Dataset entries Start Marker

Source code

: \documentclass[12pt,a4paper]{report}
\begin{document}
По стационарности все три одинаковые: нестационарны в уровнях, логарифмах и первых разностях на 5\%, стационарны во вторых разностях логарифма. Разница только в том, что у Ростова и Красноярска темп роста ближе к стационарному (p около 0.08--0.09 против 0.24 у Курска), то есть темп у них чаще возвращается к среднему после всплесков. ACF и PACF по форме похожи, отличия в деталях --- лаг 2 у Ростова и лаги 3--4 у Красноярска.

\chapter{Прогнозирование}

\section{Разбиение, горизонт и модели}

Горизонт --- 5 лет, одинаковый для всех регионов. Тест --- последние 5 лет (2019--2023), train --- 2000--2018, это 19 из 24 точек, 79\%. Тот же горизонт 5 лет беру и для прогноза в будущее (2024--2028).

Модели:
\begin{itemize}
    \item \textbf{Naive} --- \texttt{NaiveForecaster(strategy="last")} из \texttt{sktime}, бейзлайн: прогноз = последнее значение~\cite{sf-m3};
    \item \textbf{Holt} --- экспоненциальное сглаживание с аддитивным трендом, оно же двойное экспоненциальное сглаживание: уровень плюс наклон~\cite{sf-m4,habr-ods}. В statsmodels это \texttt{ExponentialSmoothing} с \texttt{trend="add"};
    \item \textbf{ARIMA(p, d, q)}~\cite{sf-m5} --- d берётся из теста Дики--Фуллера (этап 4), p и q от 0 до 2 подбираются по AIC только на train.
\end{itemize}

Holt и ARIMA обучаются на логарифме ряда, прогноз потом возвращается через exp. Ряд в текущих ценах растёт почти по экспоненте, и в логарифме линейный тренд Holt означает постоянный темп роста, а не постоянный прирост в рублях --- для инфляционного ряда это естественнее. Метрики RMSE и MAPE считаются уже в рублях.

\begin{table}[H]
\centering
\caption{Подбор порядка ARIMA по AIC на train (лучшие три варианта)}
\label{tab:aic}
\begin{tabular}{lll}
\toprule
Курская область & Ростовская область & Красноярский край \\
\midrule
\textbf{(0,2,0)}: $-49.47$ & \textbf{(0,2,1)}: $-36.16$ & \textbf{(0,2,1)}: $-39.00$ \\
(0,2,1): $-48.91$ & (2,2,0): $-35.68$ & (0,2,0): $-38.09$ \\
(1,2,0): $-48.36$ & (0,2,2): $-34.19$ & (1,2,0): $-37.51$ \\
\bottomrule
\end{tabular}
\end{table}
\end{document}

Dataset entries End Marker
Dataset entries Start Marker

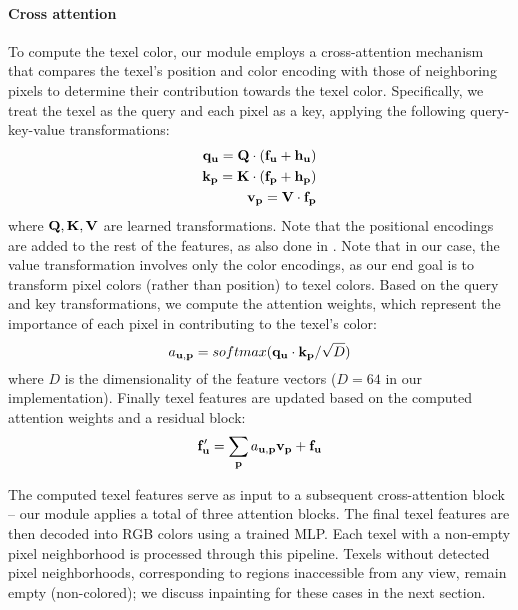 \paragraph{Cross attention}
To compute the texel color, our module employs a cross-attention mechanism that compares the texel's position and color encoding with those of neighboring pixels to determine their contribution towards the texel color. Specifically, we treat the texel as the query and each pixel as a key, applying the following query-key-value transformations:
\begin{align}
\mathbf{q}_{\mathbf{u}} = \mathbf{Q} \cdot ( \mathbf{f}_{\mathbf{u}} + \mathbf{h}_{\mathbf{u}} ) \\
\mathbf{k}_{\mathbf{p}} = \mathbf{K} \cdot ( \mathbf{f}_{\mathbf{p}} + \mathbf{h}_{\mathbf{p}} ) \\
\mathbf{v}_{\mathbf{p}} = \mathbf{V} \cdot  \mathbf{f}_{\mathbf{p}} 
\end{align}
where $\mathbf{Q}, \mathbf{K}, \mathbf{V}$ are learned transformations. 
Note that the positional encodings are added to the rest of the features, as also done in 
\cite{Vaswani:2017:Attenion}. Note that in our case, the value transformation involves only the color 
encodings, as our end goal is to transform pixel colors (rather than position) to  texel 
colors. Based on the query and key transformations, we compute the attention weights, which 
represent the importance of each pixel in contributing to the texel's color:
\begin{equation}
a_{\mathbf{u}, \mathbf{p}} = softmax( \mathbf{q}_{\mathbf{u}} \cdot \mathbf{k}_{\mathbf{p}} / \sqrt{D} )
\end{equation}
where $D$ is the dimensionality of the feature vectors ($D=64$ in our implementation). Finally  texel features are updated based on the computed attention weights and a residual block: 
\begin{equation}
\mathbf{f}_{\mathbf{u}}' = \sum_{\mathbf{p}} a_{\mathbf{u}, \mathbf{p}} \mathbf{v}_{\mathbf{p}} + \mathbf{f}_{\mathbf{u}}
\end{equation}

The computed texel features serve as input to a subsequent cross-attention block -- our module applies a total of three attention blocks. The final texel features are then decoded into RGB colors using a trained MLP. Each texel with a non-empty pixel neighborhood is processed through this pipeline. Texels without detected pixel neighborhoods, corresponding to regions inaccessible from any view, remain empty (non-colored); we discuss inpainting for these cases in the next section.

Dataset entries End Marker
Dataset entries Start Marker

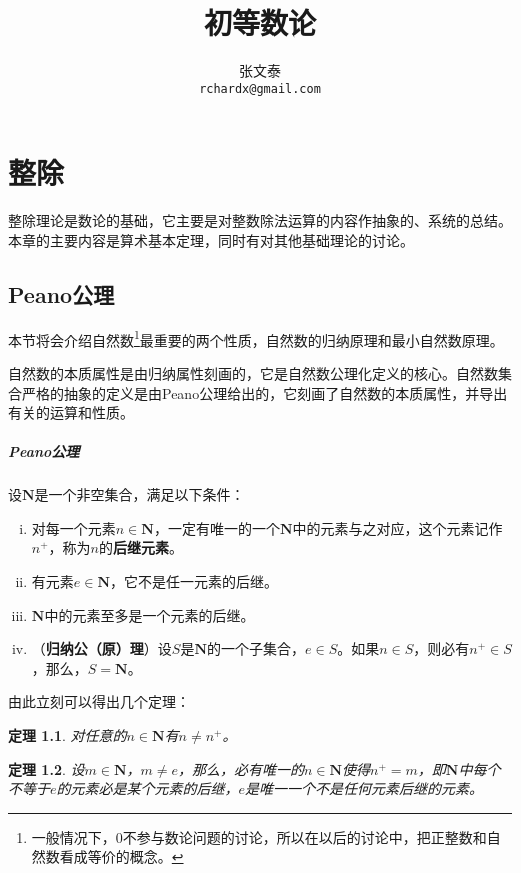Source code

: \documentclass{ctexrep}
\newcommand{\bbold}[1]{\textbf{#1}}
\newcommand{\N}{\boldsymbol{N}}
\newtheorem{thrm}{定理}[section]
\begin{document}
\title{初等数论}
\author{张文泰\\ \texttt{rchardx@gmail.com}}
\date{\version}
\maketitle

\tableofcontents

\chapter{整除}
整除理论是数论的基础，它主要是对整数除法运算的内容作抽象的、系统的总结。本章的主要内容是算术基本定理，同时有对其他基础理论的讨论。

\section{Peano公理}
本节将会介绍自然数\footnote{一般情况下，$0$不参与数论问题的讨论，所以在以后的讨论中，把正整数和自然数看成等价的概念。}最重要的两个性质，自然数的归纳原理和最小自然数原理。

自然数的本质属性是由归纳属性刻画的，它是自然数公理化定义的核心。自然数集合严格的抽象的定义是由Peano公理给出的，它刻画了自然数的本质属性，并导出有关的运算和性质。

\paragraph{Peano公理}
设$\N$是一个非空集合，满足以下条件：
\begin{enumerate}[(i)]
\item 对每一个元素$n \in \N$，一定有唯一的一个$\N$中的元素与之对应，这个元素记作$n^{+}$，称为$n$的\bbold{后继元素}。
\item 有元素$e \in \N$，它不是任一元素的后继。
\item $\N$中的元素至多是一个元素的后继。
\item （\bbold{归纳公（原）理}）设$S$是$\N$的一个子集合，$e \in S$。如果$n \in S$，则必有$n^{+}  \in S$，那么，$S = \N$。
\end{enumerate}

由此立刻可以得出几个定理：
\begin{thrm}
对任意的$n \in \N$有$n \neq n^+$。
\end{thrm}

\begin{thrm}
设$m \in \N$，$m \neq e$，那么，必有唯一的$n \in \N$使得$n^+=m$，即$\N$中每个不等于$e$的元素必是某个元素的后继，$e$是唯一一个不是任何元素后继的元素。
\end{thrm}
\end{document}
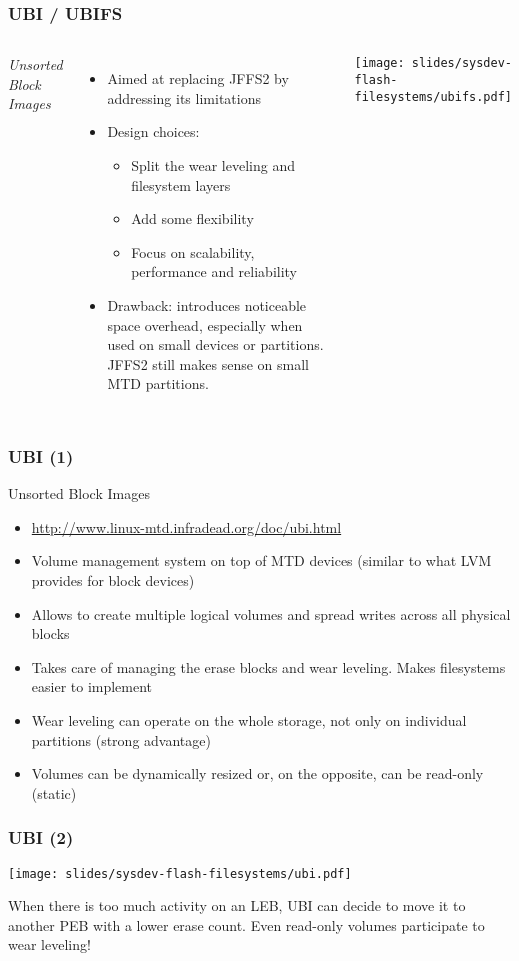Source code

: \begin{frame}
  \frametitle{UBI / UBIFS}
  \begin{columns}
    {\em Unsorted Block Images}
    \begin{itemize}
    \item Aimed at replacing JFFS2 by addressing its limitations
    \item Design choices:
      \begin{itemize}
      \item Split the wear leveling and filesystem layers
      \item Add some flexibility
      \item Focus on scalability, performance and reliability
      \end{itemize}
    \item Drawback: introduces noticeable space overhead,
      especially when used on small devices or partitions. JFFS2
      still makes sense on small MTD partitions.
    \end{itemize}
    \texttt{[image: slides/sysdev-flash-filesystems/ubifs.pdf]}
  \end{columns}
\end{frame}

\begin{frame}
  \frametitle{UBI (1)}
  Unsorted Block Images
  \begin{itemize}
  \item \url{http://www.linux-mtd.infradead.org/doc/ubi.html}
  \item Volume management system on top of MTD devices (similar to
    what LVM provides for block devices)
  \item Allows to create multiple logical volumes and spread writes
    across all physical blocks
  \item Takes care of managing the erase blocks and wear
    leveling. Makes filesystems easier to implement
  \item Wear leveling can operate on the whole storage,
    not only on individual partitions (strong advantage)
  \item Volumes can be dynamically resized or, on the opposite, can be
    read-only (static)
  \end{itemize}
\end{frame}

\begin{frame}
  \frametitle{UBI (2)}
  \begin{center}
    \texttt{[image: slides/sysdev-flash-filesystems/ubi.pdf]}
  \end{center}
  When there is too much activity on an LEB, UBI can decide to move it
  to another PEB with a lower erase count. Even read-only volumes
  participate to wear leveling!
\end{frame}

Dataset entries End Marker

Exercise:
Search term "cdot": return each line of the data that contains it.

Completed task:
\mathbf{q}_{\mathbf{u}} = \mathbf{Q} \cdot ( \mathbf{f}_{\mathbf{u}} + \mathbf{h}_{\mathbf{u}} ) \\
\mathbf{k}_{\mathbf{p}} = \mathbf{K} \cdot ( \mathbf{f}_{\mathbf{p}} + \mathbf{h}_{\mathbf{p}} ) \\
\mathbf{v}_{\mathbf{p}} = \mathbf{V} \cdot  \mathbf{f}_{\mathbf{p}} 
a_{\mathbf{u}, \mathbf{p}} = softmax( \mathbf{q}_{\mathbf{u}} \cdot \mathbf{k}_{\mathbf{p}} / \sqrt{D} )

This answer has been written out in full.